--- DATA TO EXAMINE ---

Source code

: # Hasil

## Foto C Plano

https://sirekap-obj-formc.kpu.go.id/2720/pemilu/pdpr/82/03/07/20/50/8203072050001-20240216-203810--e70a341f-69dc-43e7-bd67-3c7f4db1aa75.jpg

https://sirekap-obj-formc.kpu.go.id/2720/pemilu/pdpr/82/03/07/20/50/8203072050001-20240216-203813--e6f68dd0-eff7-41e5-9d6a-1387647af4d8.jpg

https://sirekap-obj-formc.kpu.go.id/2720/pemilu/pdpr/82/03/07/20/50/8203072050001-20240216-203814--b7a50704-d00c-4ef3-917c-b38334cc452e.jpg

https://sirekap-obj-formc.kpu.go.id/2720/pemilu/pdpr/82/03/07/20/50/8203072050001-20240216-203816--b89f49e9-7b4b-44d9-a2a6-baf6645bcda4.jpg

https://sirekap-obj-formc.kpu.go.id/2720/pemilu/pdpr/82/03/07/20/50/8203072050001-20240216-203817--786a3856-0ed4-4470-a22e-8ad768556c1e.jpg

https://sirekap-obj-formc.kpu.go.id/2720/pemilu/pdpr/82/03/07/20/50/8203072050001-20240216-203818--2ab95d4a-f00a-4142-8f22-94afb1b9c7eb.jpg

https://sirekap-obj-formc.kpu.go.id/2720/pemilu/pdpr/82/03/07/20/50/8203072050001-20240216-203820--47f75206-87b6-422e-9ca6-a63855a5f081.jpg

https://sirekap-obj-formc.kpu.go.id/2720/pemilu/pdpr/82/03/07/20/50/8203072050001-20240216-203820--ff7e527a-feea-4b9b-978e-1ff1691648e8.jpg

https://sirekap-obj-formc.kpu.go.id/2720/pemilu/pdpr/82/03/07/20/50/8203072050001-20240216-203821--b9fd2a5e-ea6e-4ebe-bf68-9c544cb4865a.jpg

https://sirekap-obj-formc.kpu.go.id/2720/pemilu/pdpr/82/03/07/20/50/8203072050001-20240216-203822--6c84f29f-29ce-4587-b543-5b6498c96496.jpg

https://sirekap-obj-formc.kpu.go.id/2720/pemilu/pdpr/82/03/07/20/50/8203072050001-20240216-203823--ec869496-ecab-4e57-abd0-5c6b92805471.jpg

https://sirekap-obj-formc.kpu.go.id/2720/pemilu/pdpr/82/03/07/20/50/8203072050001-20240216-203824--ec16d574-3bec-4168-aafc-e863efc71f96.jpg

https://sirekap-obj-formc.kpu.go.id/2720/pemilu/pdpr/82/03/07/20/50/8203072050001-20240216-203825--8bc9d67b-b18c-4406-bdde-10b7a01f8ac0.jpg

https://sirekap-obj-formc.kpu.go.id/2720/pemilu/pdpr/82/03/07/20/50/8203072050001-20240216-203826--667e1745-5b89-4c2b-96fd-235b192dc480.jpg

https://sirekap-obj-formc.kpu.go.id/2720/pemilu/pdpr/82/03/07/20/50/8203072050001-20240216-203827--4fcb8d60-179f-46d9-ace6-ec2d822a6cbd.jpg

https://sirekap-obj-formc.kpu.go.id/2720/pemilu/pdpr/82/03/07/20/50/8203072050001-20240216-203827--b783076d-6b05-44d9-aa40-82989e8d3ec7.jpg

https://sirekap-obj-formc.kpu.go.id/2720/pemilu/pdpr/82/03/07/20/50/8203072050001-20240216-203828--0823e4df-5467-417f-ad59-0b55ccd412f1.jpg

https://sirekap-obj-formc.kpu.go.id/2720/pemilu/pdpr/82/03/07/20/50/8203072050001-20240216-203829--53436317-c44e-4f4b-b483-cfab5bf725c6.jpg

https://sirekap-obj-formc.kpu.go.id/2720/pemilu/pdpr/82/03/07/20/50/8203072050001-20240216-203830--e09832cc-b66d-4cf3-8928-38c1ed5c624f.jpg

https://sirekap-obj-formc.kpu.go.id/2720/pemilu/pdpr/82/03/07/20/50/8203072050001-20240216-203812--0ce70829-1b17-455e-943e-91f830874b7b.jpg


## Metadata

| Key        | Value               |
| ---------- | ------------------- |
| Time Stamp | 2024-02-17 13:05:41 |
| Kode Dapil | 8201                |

---

PROBLEM DESCRIPTION => Your answer should repeat every entry exactly.

RESULT OF THIS EXERCISE =>
Source code

: # Hasil

## Foto C Plano

https://sirekap-obj-formc.kpu.go.id/2720/pemilu/pdpr/82/03/07/20/50/8203072050001-20240216-203810--e70a341f-69dc-43e7-bd67-3c7f4db1aa75.jpg

https://sirekap-obj-formc.kpu.go.id/2720/pemilu/pdpr/82/03/07/20/50/8203072050001-20240216-203813--e6f68dd0-eff7-41e5-9d6a-1387647af4d8.jpg

https://sirekap-obj-formc.kpu.go.id/2720/pemilu/pdpr/82/03/07/20/50/8203072050001-20240216-203814--b7a50704-d00c-4ef3-917c-b38334cc452e.jpg

https://sirekap-obj-formc.kpu.go.id/2720/pemilu/pdpr/82/03/07/20/50/8203072050001-20240216-203816--b89f49e9-7b4b-44d9-a2a6-baf6645bcda4.jpg

https://sirekap-obj-formc.kpu.go.id/2720/pemilu/pdpr/82/03/07/20/50/8203072050001-20240216-203817--786a3856-0ed4-4470-a22e-8ad768556c1e.jpg

https://sirekap-obj-formc.kpu.go.id/2720/pemilu/pdpr/82/03/07/20/50/8203072050001-20240216-203818--2ab95d4a-f00a-4142-8f22-94afb1b9c7eb.jpg

https://sirekap-obj-formc.kpu.go.id/2720/pemilu/pdpr/82/03/07/20/50/8203072050001-20240216-203820--47f75206-87b6-422e-9ca6-a63855a5f081.jpg

https://sirekap-obj-formc.kpu.go.id/2720/pemilu/pdpr/82/03/07/20/50/8203072050001-20240216-203820--ff7e527a-feea-4b9b-978e-1ff1691648e8.jpg

https://sirekap-obj-formc.kpu.go.id/2720/pemilu/pdpr/82/03/07/20/50/8203072050001-20240216-203821--b9fd2a5e-ea6e-4ebe-bf68-9c544cb4865a.jpg

https://sirekap-obj-formc.kpu.go.id/2720/pemilu/pdpr/82/03/07/20/50/8203072050001-20240216-203822--6c84f29f-29ce-4587-b543-5b6498c96496.jpg

https://sirekap-obj-formc.kpu.go.id/2720/pemilu/pdpr/82/03/07/20/50/8203072050001-20240216-203823--ec869496-ecab-4e57-abd0-5c6b92805471.jpg

https://sirekap-obj-formc.kpu.go.id/2720/pemilu/pdpr/82/03/07/20/50/8203072050001-20240216-203824--ec16d574-3bec-4168-aafc-e863efc71f96.jpg

https://sirekap-obj-formc.kpu.go.id/2720/pemilu/pdpr/82/03/07/20/50/8203072050001-20240216-203825--8bc9d67b-b18c-4406-bdde-10b7a01f8ac0.jpg

https://sirekap-obj-formc.kpu.go.id/2720/pemilu/pdpr/82/03/07/20/50/8203072050001-20240216-203826--667e1745-5b89-4c2b-96fd-235b192dc480.jpg

https://sirekap-obj-formc.kpu.go.id/2720/pemilu/pdpr/82/03/07/20/50/8203072050001-20240216-203827--4fcb8d60-179f-46d9-ace6-ec2d822a6cbd.jpg

https://sirekap-obj-formc.kpu.go.id/2720/pemilu/pdpr/82/03/07/20/50/8203072050001-20240216-203827--b783076d-6b05-44d9-aa40-82989e8d3ec7.jpg

https://sirekap-obj-formc.kpu.go.id/2720/pemilu/pdpr/82/03/07/20/50/8203072050001-20240216-203828--0823e4df-5467-417f-ad59-0b55ccd412f1.jpg

https://sirekap-obj-formc.kpu.go.id/2720/pemilu/pdpr/82/03/07/20/50/8203072050001-20240216-203829--53436317-c44e-4f4b-b483-cfab5bf725c6.jpg

https://sirekap-obj-formc.kpu.go.id/2720/pemilu/pdpr/82/03/07/20/50/8203072050001-20240216-203830--e09832cc-b66d-4cf3-8928-38c1ed5c624f.jpg

https://sirekap-obj-formc.kpu.go.id/2720/pemilu/pdpr/82/03/07/20/50/8203072050001-20240216-203812--0ce70829-1b17-455e-943e-91f830874b7b.jpg


## Metadata

| Key        | Value               |
| ---------- | ------------------- |
| Time Stamp | 2024-02-17 13:05:41 |
| Kode Dapil | 8201                |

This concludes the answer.